TASK
Find and copy each line in the material below where the string "bądź" occurs.

DATASET
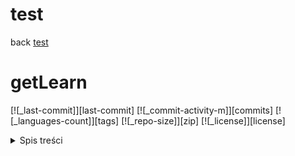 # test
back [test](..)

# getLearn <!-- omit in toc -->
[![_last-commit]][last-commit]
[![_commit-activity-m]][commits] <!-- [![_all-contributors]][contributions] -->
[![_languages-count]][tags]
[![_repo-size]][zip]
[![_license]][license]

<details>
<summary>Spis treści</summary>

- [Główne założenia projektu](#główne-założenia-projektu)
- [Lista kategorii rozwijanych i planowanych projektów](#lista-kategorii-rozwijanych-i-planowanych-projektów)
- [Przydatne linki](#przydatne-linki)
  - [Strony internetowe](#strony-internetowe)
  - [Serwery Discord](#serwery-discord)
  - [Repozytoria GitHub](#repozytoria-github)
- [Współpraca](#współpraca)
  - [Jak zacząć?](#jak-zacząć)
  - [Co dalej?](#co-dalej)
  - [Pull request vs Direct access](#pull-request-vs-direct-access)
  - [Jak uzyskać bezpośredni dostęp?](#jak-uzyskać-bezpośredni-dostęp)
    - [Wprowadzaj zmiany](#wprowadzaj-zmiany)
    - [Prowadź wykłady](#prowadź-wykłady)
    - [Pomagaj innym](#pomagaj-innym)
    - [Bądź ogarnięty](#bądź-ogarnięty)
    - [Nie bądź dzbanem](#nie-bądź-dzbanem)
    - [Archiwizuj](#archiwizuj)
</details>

ANSWER FOR THIS EXERCISE
    - [Bądź ogarnięty](#bądź-ogarnięty)
    - [Nie bądź dzbanem](#nie-bądź-dzbanem)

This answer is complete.